There was one extra blinking red light this morning. A man named Henry Reed, with a wife and son – be careful
– who worked as a guard on the frontline for the riot division. One of Nash’s. Temperamental yet resourceful, she’d made more physical headway than any of the others; quicker to march and with a will that had drawn passersby to their cause as they forced their way down avenue after avenue, early blockade attempts had been thwarted until the authority retreated so far they had the time to erect a wall. Nash had even been surrounded at one point, but the authority numbers to the rear and sides quickly dissipated under Molotov attack, and sheer numbers. The rear vanguard retreated, while the side forces set up an effective defence, if not to the same scale as the main defence. Nash’s team was only interested in forging forwards, not sideways, though perhaps it was time for a new direction.
Calix turned the map to overhead. He’d never thought of himself as a General, or anything remotely similar, and in truth he didn’t push his sway too much. Better to let them get on with it, better to let it play out naturally – they still lived in that world and so were better positioned to make the right calls and decision; they had their own motivations which made them unpredictable. It was part of human nature. If they were unpredictable to him, then they were too the authority too.

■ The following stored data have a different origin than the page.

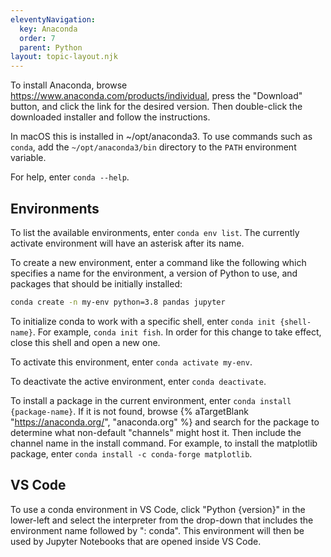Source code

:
 ```yaml
---
eleventyNavigation:
  key: Anaconda
  order: 7
  parent: Python
layout: topic-layout.njk
---
```


To install Anaconda, browse <https://www.anaconda.com/products/individual>,
press the "Download" button, and click the link for the desired version.
Then double-click the downloaded installer and follow the instructions.

In macOS this is installed in ~/opt/anaconda3.
To use commands such as `conda`, add the `~/opt/anaconda3/bin` directory
to the `PATH` environment variable.

For help, enter `conda --help`.

## Environments

To list the available environments, enter `conda env list`.
The currently activate environment will have an asterisk after its name.

To create a new environment, enter a command like the following
which specifies a name for the environment, a version of Python to use,
and packages that should be initially installed:

```bash
conda create -n my-env python=3.8 pandas jupyter
```

To initialize conda to work with a specific shell,
enter `conda init {shell-name}`.
For example, `conda init fish`.
In order for this change to take effect,
close this shell and open a new one.

To activate this environment, enter `conda activate my-env`.

To deactivate the active environment, enter `conda deactivate`.

To install a package in the current environment,
enter `conda install {package-name}`.
If it is not found, browse
{% aTargetBlank "https://anaconda.org/", "anaconda.org" %}
and search for the package to determine
what non-default "channels" might host it.
Then include the channel name in the install command.
For example, to install the matplotlib package,
enter `conda install -c conda-forge matplotlib`.

## VS Code

To use a conda environment in VS Code,
click "Python {version}" in the lower-left
and select the interpreter from the drop-down
that includes the environment name followed by ": conda".
This environment will then be used by Jupyter Notebooks
that are opened inside VS Code.
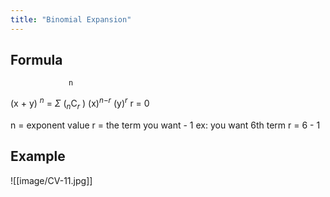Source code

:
 ```yaml
---
title: "Binomial Expansion"
---
```

## Formula

				 n
(x + y) $^n$ = $\Sigma$ ($_n$C$_r$ ) (x)$^n$$^-$$^r$ (y)$^r$ 
				r = 0

n = exponent value 
r = the term you want - 1
ex: you want 6th term
r = 6 - 1

## Example

![[image/CV-11.jpg]]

It was all distraction, anyway, from the bigger picture. A delaying tactic.
Nash’s avenue glowed green, punching towards the centre of Neon; a needle puncturing a mass of red on the other sides. Retreat towards the edge and it all became normal again. This was a fluid arrangement, dependent on the attack. All across the city were similar patterns, though none so deep. Perhaps in time he would get them to pool their resources for one concerted attack. The current setup was fine, though.
This Calix existed at 1x speed of time. And somewhere, Annora did too. They roamed the city as a simulacrum of the real thing, where virtual AI posers existed only when necessary, or needed, to feel less alone. It would run for as long as it was needed and then be destroyed. It was important that some small part of them could react in real-time.